En ese reto se encuentra precisamente Ben quien, ejercitando otra propuesta de la película y atrapado en este choque de contrarios (él es probablemente el único en lo que queda de su familia que ha vivido en ambos mundos), ve cómo la figura de líder indiscutible del clan, iniciador de hombres y chamán teórico, se transforma poco a poco en la de un ingenuo charlatán que en un sistema opresor y probablemente igual de contradictorio que el suyo tiene que bajar la cabeza y obedecer, todo en un dibujo simple pero no simplista del choque generacional. Es decir, Captain Fantastic es también la historia de la nueva idea (encarnada en Bo) que choca con la de la idea original (Ben) en el eterno dilema generacional, parte de la evolución del pensamiento. Es el paso del “Oh, Captain, My Captain!!” de La sociedad de los poetas muertos (EUA, 1989) y donde Walt Whitman es tan importante como en la película de Ross, al pequeño capitán de balsa que tiene que recuperar su peso poético para levantarse de nuevo.

De ahí el final épico sin héroes de la película. De ahí el tono de fábula inyectado en ese desenlace. De ahí la improbabilidad de sus acontecimientos finales (repito, probablemente demasiado dulcificados, como su versión campirano-funeraria de “Sweet Child of Mine”).
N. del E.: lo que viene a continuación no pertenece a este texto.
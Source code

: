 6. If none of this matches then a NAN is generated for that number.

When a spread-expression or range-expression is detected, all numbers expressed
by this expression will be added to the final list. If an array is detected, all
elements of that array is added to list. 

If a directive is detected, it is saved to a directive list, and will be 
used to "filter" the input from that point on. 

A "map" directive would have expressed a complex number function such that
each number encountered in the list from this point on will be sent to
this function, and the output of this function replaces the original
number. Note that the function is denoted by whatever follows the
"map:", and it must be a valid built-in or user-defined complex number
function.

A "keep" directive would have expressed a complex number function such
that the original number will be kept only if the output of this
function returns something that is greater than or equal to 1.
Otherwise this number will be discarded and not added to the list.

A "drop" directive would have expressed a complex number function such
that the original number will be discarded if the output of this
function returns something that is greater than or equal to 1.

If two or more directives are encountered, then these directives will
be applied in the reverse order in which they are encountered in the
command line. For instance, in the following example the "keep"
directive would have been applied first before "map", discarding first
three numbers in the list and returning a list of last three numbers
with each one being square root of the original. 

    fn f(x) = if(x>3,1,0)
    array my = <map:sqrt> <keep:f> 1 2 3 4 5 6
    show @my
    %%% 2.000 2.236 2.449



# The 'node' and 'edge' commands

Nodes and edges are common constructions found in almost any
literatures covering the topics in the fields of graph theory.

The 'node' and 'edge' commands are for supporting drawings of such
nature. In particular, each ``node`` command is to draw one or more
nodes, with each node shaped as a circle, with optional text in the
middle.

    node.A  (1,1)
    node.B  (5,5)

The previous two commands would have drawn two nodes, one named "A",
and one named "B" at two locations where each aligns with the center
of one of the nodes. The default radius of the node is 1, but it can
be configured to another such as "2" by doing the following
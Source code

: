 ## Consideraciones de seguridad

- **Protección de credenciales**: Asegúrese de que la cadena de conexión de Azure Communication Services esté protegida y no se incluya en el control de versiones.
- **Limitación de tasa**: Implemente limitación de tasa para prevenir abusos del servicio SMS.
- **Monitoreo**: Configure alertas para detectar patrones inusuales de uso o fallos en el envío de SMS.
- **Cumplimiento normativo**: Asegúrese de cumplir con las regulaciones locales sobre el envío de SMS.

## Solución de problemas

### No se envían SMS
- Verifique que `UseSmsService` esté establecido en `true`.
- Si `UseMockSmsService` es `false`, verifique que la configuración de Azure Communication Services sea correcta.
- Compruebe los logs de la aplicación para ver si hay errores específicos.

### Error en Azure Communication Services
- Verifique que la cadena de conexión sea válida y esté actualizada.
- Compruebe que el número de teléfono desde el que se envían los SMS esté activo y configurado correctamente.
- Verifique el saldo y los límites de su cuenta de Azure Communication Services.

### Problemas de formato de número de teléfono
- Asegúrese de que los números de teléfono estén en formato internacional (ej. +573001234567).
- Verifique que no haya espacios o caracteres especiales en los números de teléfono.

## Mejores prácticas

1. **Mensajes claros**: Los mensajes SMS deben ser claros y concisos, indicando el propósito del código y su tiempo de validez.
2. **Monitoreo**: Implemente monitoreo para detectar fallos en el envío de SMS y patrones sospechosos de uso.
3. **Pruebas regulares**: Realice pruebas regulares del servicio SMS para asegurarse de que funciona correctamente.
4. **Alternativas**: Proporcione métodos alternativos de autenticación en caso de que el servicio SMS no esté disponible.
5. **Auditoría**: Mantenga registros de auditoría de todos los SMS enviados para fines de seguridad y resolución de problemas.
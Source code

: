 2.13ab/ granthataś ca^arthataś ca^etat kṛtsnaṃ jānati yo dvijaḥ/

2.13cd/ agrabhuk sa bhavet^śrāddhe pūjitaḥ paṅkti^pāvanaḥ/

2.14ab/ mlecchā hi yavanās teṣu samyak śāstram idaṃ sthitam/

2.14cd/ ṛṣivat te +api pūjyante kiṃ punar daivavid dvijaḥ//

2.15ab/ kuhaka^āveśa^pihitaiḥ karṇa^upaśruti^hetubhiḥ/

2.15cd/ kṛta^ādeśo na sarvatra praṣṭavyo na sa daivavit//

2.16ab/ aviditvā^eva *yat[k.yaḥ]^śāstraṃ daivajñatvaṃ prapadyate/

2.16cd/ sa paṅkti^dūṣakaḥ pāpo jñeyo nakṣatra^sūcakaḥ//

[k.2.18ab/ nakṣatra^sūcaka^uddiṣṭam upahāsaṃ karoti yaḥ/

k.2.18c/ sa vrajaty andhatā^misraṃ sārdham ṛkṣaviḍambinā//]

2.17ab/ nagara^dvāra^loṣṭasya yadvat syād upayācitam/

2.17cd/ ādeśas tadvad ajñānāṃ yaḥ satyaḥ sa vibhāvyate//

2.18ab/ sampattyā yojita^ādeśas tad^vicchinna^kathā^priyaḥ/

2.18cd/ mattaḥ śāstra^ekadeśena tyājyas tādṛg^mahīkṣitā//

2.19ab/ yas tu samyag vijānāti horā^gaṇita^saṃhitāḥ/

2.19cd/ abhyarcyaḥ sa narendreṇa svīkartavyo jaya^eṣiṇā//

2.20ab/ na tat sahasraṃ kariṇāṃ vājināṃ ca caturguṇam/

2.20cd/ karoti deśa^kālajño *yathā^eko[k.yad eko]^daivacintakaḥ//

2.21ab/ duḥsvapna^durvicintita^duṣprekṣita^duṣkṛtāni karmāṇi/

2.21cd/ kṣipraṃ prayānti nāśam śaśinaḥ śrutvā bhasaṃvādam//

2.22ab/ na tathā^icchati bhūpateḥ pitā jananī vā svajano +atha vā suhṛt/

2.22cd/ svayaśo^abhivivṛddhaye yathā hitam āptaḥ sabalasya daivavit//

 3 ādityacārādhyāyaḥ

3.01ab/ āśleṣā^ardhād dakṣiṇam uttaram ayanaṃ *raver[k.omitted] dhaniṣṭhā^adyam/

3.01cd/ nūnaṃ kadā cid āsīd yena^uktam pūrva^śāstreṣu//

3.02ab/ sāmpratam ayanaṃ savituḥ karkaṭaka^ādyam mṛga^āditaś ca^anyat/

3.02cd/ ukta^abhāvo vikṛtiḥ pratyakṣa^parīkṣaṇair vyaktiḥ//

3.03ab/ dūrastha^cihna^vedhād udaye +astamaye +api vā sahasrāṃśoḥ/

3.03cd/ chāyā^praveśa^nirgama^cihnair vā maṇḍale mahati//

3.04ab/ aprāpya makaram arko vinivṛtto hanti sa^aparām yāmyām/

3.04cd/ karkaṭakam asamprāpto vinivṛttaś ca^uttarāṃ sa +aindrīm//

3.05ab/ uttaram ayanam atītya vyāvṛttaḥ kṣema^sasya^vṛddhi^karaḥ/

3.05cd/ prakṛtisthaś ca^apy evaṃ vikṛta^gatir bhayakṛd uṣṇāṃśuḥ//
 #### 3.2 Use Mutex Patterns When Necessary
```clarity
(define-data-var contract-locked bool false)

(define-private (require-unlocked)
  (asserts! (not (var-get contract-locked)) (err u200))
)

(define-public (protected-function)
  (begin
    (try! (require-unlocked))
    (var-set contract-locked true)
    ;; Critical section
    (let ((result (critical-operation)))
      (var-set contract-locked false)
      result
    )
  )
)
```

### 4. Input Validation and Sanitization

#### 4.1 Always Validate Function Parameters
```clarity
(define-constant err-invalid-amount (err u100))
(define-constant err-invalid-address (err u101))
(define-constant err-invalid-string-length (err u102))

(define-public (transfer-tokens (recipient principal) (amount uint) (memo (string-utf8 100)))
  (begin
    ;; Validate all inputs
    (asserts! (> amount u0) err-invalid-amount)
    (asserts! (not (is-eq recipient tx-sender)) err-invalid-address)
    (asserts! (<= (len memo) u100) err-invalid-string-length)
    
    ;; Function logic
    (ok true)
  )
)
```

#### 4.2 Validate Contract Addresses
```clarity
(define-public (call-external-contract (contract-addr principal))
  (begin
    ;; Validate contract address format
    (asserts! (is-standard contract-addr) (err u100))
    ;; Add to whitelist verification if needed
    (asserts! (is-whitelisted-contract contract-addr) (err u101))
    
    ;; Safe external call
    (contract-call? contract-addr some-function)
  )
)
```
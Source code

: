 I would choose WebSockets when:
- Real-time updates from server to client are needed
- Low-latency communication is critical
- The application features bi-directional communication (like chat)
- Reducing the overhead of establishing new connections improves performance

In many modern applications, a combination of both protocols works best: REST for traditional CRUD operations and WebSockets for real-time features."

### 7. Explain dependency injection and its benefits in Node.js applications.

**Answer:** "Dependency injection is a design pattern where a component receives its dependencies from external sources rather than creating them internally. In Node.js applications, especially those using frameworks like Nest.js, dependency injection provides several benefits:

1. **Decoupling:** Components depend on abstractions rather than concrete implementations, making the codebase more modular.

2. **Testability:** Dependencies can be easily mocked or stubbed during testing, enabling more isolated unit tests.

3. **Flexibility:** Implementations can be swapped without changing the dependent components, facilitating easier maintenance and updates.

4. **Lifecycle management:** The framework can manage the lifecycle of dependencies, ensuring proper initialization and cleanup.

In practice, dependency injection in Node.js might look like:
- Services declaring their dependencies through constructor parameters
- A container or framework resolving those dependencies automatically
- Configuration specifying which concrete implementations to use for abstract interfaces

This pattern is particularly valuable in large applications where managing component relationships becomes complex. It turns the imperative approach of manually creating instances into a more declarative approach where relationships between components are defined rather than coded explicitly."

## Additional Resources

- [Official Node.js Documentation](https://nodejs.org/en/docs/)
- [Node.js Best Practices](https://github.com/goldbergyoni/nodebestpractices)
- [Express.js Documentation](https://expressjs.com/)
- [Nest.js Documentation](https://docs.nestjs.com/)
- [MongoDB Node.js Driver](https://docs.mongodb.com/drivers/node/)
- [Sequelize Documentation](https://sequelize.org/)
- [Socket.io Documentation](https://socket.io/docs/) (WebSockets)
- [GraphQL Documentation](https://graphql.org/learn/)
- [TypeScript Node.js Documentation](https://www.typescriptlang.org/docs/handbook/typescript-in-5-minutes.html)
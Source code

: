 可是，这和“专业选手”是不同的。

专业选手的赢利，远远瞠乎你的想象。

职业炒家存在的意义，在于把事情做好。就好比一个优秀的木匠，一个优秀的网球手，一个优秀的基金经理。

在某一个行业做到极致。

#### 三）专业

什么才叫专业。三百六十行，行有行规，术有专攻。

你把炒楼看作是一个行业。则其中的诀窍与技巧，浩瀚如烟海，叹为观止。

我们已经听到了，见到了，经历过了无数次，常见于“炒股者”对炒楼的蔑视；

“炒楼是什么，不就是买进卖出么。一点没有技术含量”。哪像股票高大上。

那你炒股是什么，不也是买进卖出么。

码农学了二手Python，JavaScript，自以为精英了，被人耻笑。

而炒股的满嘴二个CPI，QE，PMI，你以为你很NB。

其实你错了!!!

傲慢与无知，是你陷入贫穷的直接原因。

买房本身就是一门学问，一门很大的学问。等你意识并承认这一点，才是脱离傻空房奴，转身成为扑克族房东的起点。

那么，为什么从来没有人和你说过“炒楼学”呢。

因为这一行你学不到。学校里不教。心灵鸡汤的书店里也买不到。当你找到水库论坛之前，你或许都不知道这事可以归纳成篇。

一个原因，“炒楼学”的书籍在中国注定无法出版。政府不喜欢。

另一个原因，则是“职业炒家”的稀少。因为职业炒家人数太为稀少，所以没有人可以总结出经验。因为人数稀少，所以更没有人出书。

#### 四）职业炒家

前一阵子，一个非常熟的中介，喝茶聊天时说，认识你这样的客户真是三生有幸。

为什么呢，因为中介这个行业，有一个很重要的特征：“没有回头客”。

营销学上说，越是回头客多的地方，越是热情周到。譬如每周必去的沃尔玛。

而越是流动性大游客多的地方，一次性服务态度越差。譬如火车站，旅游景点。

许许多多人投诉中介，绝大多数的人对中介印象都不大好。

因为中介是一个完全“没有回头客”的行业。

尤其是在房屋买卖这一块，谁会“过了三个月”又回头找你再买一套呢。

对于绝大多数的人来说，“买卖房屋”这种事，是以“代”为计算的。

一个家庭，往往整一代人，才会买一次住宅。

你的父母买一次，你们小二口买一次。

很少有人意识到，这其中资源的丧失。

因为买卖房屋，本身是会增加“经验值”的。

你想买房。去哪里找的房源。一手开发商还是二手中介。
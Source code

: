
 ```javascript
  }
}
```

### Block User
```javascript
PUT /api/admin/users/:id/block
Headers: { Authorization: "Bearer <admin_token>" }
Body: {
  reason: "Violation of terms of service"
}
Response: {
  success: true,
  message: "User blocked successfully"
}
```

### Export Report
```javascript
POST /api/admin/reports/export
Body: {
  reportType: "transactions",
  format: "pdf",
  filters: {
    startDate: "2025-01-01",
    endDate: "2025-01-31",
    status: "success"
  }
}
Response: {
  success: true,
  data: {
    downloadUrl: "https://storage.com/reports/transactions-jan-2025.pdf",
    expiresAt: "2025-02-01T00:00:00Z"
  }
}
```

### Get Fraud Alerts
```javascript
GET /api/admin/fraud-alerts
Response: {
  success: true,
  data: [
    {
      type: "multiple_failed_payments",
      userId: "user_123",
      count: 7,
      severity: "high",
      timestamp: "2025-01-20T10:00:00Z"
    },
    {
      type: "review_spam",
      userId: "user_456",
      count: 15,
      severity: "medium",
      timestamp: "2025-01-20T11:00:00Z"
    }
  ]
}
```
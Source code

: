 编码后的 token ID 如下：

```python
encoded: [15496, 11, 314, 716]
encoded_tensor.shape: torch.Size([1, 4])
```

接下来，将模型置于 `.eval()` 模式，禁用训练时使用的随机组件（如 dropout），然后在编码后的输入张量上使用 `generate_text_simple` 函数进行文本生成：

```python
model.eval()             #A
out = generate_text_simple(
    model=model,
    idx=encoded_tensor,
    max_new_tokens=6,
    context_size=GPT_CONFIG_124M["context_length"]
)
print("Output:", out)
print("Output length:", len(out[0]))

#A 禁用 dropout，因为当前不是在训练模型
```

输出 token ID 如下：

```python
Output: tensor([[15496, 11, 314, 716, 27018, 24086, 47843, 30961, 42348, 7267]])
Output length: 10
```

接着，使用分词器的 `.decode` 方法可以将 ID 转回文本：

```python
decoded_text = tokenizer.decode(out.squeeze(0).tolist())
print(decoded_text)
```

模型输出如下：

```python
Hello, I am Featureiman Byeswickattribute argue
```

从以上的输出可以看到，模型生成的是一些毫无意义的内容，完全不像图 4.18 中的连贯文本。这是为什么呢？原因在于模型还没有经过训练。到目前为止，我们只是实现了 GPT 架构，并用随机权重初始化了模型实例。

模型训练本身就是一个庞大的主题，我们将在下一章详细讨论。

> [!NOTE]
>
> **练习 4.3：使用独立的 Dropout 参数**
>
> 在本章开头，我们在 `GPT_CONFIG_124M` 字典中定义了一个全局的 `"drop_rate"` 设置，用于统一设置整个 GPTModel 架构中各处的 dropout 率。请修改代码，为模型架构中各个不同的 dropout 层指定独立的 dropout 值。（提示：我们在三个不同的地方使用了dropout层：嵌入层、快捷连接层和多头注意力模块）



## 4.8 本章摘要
Pero también de ahí el espíritu nuevo aventurero que entrega, la nueva idea surgida del choque inevitable de los dos contrarios que convergen en su narración, de ahí la ingenuidad rescatada, fortalecida y renacida (tan de Whitman, tan de Twain) que Captain Fantastic (el grado de Capitán no debe sonar gratuito) y de ahí la (r)evolución de pensamiento en esta familia que idealmente provocará un cosquilleo de curiosidad en quien la vea.

La sociedad de los poetas muertos no llamaba a la revolución, pero despertaba curiosidad. Captain Fantastic, sin sus tragedias (estos nuevos tiempos imponen una cada vez menos sana pulcritud incluso en estas historias) quiere ser un transformador de conciencias utilizando una historia ligera pero lo suficientemente profunda e idealmente puede convertirse en un aullido que llame al diálogo surgido de la contradicción, con todo lo marxista y dialéctico que ello suene.